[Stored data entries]
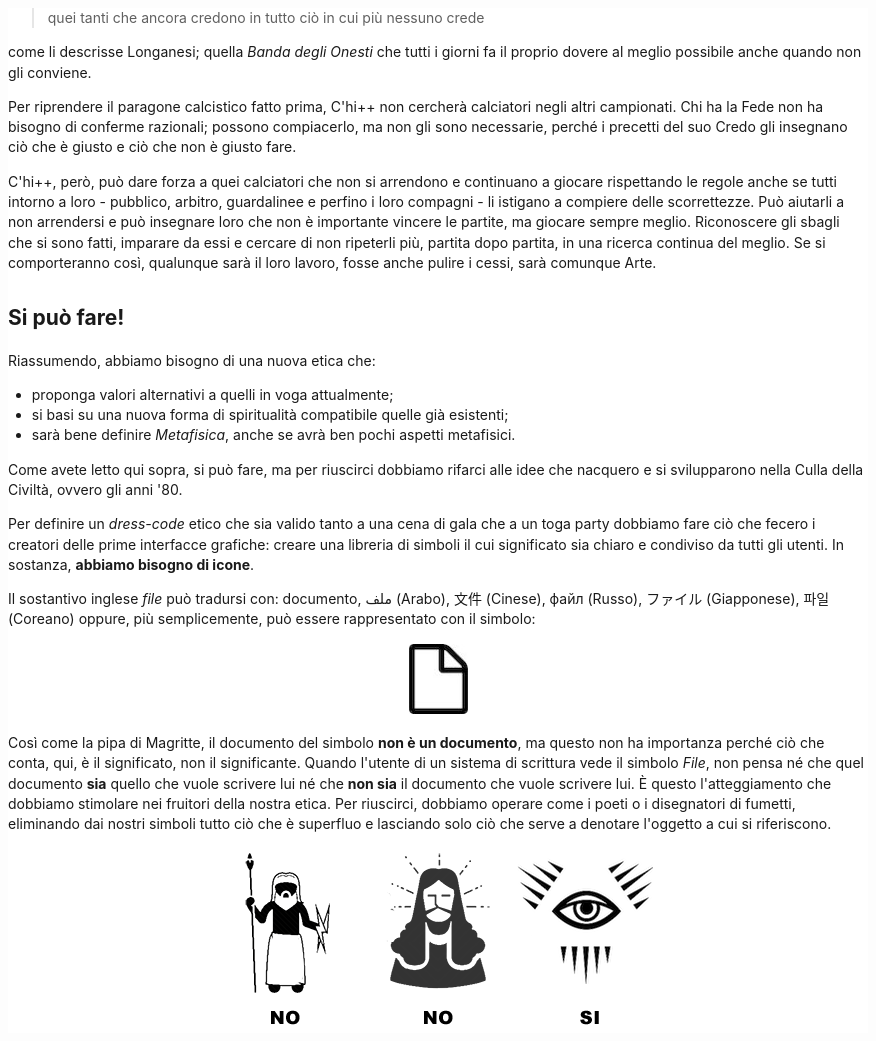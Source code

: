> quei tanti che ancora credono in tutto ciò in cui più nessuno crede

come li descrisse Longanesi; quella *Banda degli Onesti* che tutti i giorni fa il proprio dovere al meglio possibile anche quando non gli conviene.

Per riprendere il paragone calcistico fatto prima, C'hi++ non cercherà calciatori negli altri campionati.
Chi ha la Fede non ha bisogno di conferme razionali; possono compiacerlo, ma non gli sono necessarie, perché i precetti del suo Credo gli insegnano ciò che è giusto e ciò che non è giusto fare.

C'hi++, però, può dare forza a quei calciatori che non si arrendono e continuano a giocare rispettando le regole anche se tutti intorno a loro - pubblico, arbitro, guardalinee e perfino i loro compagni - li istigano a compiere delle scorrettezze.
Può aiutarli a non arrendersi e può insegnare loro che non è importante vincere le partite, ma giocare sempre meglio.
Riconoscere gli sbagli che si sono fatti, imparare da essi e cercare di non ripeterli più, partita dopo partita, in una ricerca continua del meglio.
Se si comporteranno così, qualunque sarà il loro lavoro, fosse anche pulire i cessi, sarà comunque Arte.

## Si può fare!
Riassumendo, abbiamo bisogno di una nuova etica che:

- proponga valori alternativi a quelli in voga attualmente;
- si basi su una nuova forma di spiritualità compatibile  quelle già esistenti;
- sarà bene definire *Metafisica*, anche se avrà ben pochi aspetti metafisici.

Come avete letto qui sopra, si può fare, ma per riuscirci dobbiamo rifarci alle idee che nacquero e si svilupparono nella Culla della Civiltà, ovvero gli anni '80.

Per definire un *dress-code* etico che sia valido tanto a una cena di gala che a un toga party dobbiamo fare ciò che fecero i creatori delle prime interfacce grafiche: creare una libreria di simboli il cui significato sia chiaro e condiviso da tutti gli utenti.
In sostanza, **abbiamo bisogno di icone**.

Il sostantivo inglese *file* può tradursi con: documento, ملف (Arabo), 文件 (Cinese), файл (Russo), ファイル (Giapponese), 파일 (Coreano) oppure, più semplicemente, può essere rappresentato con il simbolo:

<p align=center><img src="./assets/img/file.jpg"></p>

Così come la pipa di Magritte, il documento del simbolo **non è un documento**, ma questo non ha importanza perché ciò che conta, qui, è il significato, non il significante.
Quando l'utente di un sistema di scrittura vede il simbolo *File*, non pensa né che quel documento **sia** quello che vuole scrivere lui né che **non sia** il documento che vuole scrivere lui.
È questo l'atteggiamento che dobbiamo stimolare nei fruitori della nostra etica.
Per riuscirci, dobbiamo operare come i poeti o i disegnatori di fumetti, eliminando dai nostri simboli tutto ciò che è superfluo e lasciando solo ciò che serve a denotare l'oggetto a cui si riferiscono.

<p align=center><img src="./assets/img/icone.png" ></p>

◆ EXERCISE DETAILS: Above are the records; report how many of their lines hold the string "quei", with no other words.

◆ THE COMPLETED TASK: 2